WORK TO COMPLETE
Using the listing below, retype exactly the lines starting at the one with "5. Again take" and ending at the one with "A | Application", and include both.

▼

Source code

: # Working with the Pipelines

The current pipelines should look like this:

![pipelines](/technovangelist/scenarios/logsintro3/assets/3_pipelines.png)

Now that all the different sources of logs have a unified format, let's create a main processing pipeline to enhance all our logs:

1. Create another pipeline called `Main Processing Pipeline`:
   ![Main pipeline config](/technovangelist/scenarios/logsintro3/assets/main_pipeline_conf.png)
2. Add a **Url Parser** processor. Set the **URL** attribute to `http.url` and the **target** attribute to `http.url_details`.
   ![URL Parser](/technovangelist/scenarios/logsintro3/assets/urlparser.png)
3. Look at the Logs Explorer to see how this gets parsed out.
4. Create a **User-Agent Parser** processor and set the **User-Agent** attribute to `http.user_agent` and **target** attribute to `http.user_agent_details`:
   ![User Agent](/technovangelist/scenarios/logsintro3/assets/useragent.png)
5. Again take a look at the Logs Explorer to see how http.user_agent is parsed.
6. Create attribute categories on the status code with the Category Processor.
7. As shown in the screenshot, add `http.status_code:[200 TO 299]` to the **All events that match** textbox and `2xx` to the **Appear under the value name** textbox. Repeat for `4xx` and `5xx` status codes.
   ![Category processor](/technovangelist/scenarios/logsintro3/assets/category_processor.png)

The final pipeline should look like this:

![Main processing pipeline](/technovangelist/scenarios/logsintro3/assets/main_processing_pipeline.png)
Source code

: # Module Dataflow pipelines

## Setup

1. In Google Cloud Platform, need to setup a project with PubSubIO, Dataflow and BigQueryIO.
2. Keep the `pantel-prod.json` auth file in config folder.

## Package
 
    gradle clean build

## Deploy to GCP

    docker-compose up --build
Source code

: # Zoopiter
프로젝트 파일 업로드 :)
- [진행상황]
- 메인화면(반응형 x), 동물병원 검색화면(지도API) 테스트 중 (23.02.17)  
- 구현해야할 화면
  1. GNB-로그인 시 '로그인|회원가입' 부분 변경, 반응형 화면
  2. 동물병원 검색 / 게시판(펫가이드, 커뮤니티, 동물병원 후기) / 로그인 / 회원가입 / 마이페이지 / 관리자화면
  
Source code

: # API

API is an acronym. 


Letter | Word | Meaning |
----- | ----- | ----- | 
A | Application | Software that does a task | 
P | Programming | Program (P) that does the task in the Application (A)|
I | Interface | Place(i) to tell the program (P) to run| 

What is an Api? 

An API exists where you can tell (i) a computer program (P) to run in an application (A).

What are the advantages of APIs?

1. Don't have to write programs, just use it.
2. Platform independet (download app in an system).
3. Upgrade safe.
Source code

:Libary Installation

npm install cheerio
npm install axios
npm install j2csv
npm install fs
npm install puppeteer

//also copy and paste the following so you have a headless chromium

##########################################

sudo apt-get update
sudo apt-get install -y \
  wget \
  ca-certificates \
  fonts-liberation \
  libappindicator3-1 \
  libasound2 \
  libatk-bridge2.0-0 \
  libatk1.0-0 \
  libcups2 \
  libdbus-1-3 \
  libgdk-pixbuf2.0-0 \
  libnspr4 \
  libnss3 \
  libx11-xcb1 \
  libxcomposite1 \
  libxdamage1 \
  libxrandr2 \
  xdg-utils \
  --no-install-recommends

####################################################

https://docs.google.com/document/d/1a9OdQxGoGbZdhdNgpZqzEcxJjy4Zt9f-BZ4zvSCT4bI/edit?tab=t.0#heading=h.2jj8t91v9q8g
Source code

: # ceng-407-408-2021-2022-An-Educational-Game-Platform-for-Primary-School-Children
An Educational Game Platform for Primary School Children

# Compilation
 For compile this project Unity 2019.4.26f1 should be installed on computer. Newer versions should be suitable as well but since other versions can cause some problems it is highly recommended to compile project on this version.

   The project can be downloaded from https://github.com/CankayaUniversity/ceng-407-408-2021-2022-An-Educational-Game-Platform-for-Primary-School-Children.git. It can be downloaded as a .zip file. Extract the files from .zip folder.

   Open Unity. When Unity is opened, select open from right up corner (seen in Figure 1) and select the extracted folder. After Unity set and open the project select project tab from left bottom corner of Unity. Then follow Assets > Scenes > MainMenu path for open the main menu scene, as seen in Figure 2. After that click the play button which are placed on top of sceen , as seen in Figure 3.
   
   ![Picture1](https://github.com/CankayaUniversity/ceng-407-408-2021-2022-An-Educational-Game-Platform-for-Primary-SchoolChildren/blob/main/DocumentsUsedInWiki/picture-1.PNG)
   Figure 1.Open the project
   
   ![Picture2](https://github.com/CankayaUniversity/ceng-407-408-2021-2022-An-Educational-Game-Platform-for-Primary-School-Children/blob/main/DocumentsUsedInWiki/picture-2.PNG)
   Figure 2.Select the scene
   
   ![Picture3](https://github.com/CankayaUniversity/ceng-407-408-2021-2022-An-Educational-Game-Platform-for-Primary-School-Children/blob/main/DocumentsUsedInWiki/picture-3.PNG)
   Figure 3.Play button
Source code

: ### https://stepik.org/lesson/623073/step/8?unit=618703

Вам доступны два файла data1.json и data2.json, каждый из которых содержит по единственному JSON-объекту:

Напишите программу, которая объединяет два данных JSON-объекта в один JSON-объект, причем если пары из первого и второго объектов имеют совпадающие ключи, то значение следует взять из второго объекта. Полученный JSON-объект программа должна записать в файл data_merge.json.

▲

RESPONSE TO THE TASK
5. Again take a look at the Logs Explorer to see how http.user_agent is parsed.
6. Create attribute categories on the status code with the Category Processor.
7. As shown in the screenshot, add `http.status_code:[200 TO 299]` to the **All events that match** textbox and `2xx` to the **Appear under the value name** textbox. Repeat for `4xx` and `5xx` status codes.
   ![Category processor](/technovangelist/scenarios/logsintro3/assets/category_processor.png)

The final pipeline should look like this:

![Main processing pipeline](/technovangelist/scenarios/logsintro3/assets/main_processing_pipeline.png)
Source code

: # Module Dataflow pipelines

## Setup

1. In Google Cloud Platform, need to setup a project with PubSubIO, Dataflow and BigQueryIO.
2. Keep the `pantel-prod.json` auth file in config folder.

## Package
 
    gradle clean build

## Deploy to GCP

    docker-compose up --build
Source code

: # Zoopiter
프로젝트 파일 업로드 :)
- [진행상황]
- 메인화면(반응형 x), 동물병원 검색화면(지도API) 테스트 중 (23.02.17)  
- 구현해야할 화면
  1. GNB-로그인 시 '로그인|회원가입' 부분 변경, 반응형 화면
  2. 동물병원 검색 / 게시판(펫가이드, 커뮤니티, 동물병원 후기) / 로그인 / 회원가입 / 마이페이지 / 관리자화면
  
Source code

: # API

API is an acronym. 


Letter | Word | Meaning |
----- | ----- | ----- | 
A | Application | Software that does a task | 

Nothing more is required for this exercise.